REQUIRED ACTION:
Every entry is to be returned exactly as it stands; the pictures are to be dropped.

EXCERPTED RECORDS:
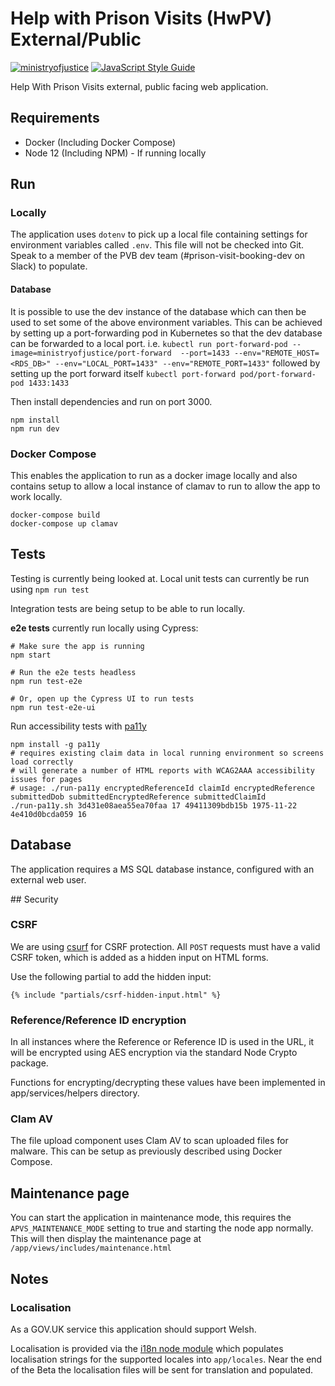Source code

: # Help with Prison Visits (HwPV) External/Public

[![ministryofjustice](https://circleci.com/gh/ministryofjustice/help-with-prison-visits-external.svg?style=svg)](https://circleci.com/gh/ministryofjustice/help-with-prison-visits-external) [![JavaScript Style Guide](https://img.shields.io/badge/code%20style-standard-brightgreen.svg)](http://standardjs.com/)

Help With Prison Visits external, public facing web application.

## Requirements

* Docker (Including Docker Compose)
* Node 12 (Including NPM) - If running locally

## Run

### Locally
The application uses `dotenv` to pick up a local file containing settings for environment variables called `.env`. This file will not be checked into Git. Speak to a member of the PVB dev team (#prison-visit-booking-dev on Slack) to populate.

#### Database
It is possible to use the dev instance of the database which can then be used to set some of the above environment variables. This can be achieved by setting up a port-forwarding pod in Kubernetes so that the dev database can be forwarded to a local port. i.e. `kubectl run port-forward-pod --image=ministryofjustice/port-forward  --port=1433 --env="REMOTE_HOST=<RDS_DB>" --env="LOCAL_PORT=1433" --env="REMOTE_PORT=1433"` followed by setting up the port forward itself `kubectl port-forward pod/port-forward-pod 1433:1433`

Then install dependencies and run on port 3000.

```
npm install
npm run dev
```
 
### Docker Compose
This enables the application to run as a docker image locally and also contains setup to allow a local instance of clamav to run to allow the app to work locally.

```
docker-compose build
docker-compose up clamav
```

## Tests
Testing is currently being looked at. Local unit tests can currently be run using `npm run test`

Integration tests are being setup to be able to run locally.

**e2e tests** currently run locally using Cypress:
```
# Make sure the app is running
npm start

# Run the e2e tests headless
npm run test-e2e

# Or, open up the Cypress UI to run tests
npm run test-e2e-ui
```

Run accessibility tests with [pa11y](https://github.com/pa11y/pa11y)
```
npm install -g pa11y
# requires existing claim data in local running environment so screens load correctly
# will generate a number of HTML reports with WCAG2AAA accessibility issues for pages
# usage: ./run-pa11y encryptedReferenceId claimId encryptedReference submittedDob submittedEncryptedReference submittedClaimId
./run-pa11y.sh 3d431e08aea55ea70faa 17 49411309bdb15b 1975-11-22 4e410d0bcda059 16
```

## Database

The application requires a MS SQL database instance, configured with an external web user.


## Security

### CSRF
We are using [csurf](https://github.com/expressjs/csurf) for CSRF protection. All `POST` requests must have a valid CSRF token, which is added as a hidden input on HTML forms.

Use the following partial to add the hidden input:

```
{% include "partials/csrf-hidden-input.html" %}
```

### Reference/Reference ID encryption
In all instances where the Reference or Reference ID is used in the URL, it will be encrypted using AES encryption via the standard Node Crypto package.

Functions for encrypting/decrypting these values have been implemented in app/services/helpers directory.

### Clam AV

The file upload component uses Clam AV to scan uploaded files for malware. This can be setup as previously described using Docker Compose.

## Maintenance page

You can start the application in maintenance mode, this requires the `APVS_MAINTENANCE_MODE` setting to true and starting the node app normally. This will then display the maintenance page at `/app/views/includes/maintenance.html`

## Notes

### Localisation

As a GOV.UK service this application should support Welsh.

Localisation is provided via the [i18n node module](https://www.npmjs.com/package/i18n) which populates localisation strings for the supported locales into `app/locales`. Near the end of the Beta the localisation files will be sent for translation and populated.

WRITTEN REPLY:
Source code

: # Help with Prison Visits (HwPV) External/Public

[![ministryofjustice](https://circleci.com/gh/ministryofjustice/help-with-prison-visits-external.svg?style=svg)](https://circleci.com/gh/ministryofjustice/help-with-prison-visits-external) [![JavaScript Style Guide](https://img.shields.io/badge/code%20style-standard-brightgreen.svg)](http://standardjs.com/)

Help With Prison Visits external, public facing web application.

## Requirements

* Docker (Including Docker Compose)
* Node 12 (Including NPM) - If running locally

## Run

### Locally
The application uses `dotenv` to pick up a local file containing settings for environment variables called `.env`. This file will not be checked into Git. Speak to a member of the PVB dev team (#prison-visit-booking-dev on Slack) to populate.

#### Database
It is possible to use the dev instance of the database which can then be used to set some of the above environment variables. This can be achieved by setting up a port-forwarding pod in Kubernetes so that the dev database can be forwarded to a local port. i.e. `kubectl run port-forward-pod --image=ministryofjustice/port-forward  --port=1433 --env="REMOTE_HOST=<RDS_DB>" --env="LOCAL_PORT=1433" --env="REMOTE_PORT=1433"` followed by setting up the port forward itself `kubectl port-forward pod/port-forward-pod 1433:1433`

Then install dependencies and run on port 3000.

```
npm install
npm run dev
```
 
### Docker Compose
This enables the application to run as a docker image locally and also contains setup to allow a local instance of clamav to run to allow the app to work locally.

```
docker-compose build
docker-compose up clamav
```

## Tests
Testing is currently being looked at. Local unit tests can currently be run using `npm run test`

Integration tests are being setup to be able to run locally.

**e2e tests** currently run locally using Cypress:
```
# Make sure the app is running
npm start

# Run the e2e tests headless
npm run test-e2e

# Or, open up the Cypress UI to run tests
npm run test-e2e-ui
```

Run accessibility tests with [pa11y](https://github.com/pa11y/pa11y)
```
npm install -g pa11y
# requires existing claim data in local running environment so screens load correctly
# will generate a number of HTML reports with WCAG2AAA accessibility issues for pages
# usage: ./run-pa11y encryptedReferenceId claimId encryptedReference submittedDob submittedEncryptedReference submittedClaimId
./run-pa11y.sh 3d431e08aea55ea70faa 17 49411309bdb15b 1975-11-22 4e410d0bcda059 16
```

## Database

The application requires a MS SQL database instance, configured with an external web user.


## Security

### CSRF
We are using [csurf](https://github.com/expressjs/csurf) for CSRF protection. All `POST` requests must have a valid CSRF token, which is added as a hidden input on HTML forms.

Use the following partial to add the hidden input:

```
{% include "partials/csrf-hidden-input.html" %}
```

### Reference/Reference ID encryption
In all instances where the Reference or Reference ID is used in the URL, it will be encrypted using AES encryption via the standard Node Crypto package.

Functions for encrypting/decrypting these values have been implemented in app/services/helpers directory.

### Clam AV

The file upload component uses Clam AV to scan uploaded files for malware. This can be setup as previously described using Docker Compose.

## Maintenance page

You can start the application in maintenance mode, this requires the `APVS_MAINTENANCE_MODE` setting to true and starting the node app normally. This will then display the maintenance page at `/app/views/includes/maintenance.html`

## Notes

### Localisation

As a GOV.UK service this application should support Welsh.

Localisation is provided via the [i18n node module](https://www.npmjs.com/package/i18n) which populates localisation strings for the supported locales into `app/locales`. Near the end of the Beta the localisation files will be sent for translation and populated.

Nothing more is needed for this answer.